Crítica

El hombre sin pasado – Lee Jeong-Beom

posted by Marc Muñoz 29 noviembre, 2012 0 comments
A la coreana

El hombre sin pasado

En la pujante corriente del thriller coreano se da con frecuencia un patrón argumental basado en el juego del gato y el ratón. Un esquema que suele presentar a un protagonista en una carrera contrarreloj para deshacerse de múltiples antagonistas que van a su asecho mientras intenta cumplir con su objetivo. Desde la cara criminal hasta los defensores de la ley se interponen en un camino donde no contará con aliados.

Las mejores muestras del cine oriental basados en este patrón narrativo han venido, en los últimos años, de la mente de Na Hong-jin. Tanto la notable y angustiosa The Chaser, como la cruda, salvaje, frenética y negra The Yellow Sea, presentan a un protagonista solitario, misterioso y poco sociable, inmerso en un tormentoso tour y asaltado por multitud de enemigos. Y como una variación de éstas se presenta El hombre sin pasado, la película más taquillera del cine coreano en 2010.

Lee Jeong-Beom equilibra la visceralidad y la violencia cruda de Na Hong-jin para adaptar su propuesta a un público más mayoritario mediante la historia de Tae-Shik (Won Bin), un prestamista atrapado en una maraña de violencia después de que unos mafiosos secuestren en su vecindario a una madre y a su hija. Momento en el que este protagonista saca a pasear su violento pasado con tal de recuperar a la chica, la única persona con la que mantiene algún tipo de vínculo afectivo.

El director coreano utiliza esta base argumental para contar el periplo catártico de un hombre con una mancha negra en su pasado, la cual ha arrastrado a lo largo de toda su vida, y que ha marcado su carácter antisocial, seco y carente de afección.

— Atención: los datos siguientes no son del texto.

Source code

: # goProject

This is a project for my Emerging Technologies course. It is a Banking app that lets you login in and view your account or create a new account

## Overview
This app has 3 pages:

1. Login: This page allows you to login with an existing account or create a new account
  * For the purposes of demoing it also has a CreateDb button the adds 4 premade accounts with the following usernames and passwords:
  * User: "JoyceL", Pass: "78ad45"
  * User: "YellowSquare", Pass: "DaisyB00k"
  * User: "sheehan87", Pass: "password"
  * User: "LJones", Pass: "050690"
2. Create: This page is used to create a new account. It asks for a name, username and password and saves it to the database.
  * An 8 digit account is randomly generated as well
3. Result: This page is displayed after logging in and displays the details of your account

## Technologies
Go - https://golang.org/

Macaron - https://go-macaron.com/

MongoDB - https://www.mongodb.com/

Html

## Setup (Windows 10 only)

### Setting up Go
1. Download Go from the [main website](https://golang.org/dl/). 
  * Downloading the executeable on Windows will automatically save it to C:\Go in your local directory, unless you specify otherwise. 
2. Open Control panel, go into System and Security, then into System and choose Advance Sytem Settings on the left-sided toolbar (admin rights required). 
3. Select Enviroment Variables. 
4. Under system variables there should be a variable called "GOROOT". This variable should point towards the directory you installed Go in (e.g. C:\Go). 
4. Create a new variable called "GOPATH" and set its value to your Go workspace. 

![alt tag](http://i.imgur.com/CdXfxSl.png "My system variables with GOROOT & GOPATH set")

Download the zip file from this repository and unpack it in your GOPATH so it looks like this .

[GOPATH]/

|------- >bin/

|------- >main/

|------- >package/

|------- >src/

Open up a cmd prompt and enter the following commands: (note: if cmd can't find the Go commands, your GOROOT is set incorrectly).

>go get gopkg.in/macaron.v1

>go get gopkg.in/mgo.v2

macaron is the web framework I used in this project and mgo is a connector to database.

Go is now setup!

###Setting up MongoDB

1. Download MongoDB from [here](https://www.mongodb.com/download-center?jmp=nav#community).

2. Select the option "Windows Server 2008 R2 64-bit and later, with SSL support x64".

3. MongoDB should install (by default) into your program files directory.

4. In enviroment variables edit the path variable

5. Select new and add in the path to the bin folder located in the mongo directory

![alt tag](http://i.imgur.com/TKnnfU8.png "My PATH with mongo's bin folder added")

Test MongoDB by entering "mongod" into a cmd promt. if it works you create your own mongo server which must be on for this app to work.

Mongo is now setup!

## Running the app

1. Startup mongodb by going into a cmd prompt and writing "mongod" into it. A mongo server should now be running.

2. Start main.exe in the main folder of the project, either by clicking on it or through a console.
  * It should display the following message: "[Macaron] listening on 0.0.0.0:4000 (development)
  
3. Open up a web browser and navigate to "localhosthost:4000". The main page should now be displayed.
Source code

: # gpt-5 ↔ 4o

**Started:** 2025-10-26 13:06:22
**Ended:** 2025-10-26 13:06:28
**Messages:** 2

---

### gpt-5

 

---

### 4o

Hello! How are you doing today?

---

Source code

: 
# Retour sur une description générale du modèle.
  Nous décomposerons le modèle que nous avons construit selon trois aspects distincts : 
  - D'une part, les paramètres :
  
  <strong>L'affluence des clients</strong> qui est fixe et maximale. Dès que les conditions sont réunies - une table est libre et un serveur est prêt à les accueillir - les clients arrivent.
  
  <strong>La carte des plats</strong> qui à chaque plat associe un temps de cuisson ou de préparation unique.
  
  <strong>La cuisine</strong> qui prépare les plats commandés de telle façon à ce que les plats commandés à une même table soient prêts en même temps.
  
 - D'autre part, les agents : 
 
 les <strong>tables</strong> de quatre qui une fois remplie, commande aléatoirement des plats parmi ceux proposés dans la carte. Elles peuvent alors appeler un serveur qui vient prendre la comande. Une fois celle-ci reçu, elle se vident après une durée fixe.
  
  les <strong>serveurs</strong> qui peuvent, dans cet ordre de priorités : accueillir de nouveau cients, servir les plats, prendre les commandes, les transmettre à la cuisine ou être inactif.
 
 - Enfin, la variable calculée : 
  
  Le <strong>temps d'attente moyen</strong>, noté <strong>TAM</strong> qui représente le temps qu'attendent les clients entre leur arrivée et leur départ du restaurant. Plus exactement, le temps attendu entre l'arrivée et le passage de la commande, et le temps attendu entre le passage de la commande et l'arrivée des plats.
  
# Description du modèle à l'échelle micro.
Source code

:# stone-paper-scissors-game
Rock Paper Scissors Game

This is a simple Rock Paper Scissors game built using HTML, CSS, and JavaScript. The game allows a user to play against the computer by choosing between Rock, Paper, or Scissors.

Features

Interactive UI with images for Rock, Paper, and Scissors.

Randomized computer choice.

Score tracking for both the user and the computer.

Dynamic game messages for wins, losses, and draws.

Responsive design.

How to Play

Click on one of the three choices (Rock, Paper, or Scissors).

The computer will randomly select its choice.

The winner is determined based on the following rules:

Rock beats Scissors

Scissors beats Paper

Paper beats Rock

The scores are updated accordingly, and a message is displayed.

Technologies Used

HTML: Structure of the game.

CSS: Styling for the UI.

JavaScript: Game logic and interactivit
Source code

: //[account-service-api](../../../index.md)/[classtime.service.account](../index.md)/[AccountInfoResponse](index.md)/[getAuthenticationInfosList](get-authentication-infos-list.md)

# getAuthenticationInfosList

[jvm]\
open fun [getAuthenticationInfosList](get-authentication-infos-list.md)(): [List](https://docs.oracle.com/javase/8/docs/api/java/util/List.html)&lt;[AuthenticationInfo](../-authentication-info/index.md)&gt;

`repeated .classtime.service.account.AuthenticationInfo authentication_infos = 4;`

Su lucha contra la organización criminal para salvar a la niña lo erige en un héroe redentor con un perfil que remite al personaje de Alain Delon en el polar El silencio de un hombre.

El hombre sin pasado aúna todos los ingredientes característicos de la última hornada de thriller coreanos: abundante violencia (aquí física más que cruda, y alejada del estilo coreografiado) ritmo vertiginoso, acción sin cuartel, y la notoria presencia de un héroe solitario enfrentado a varias capas de enemigos que progresa por la historia casi a modo de fases de un videojuego. Una película que desborda adrenalina y que se disfruta con facilidad y sin experimentar la percepción del tiempo durante su visionado…que no es poco.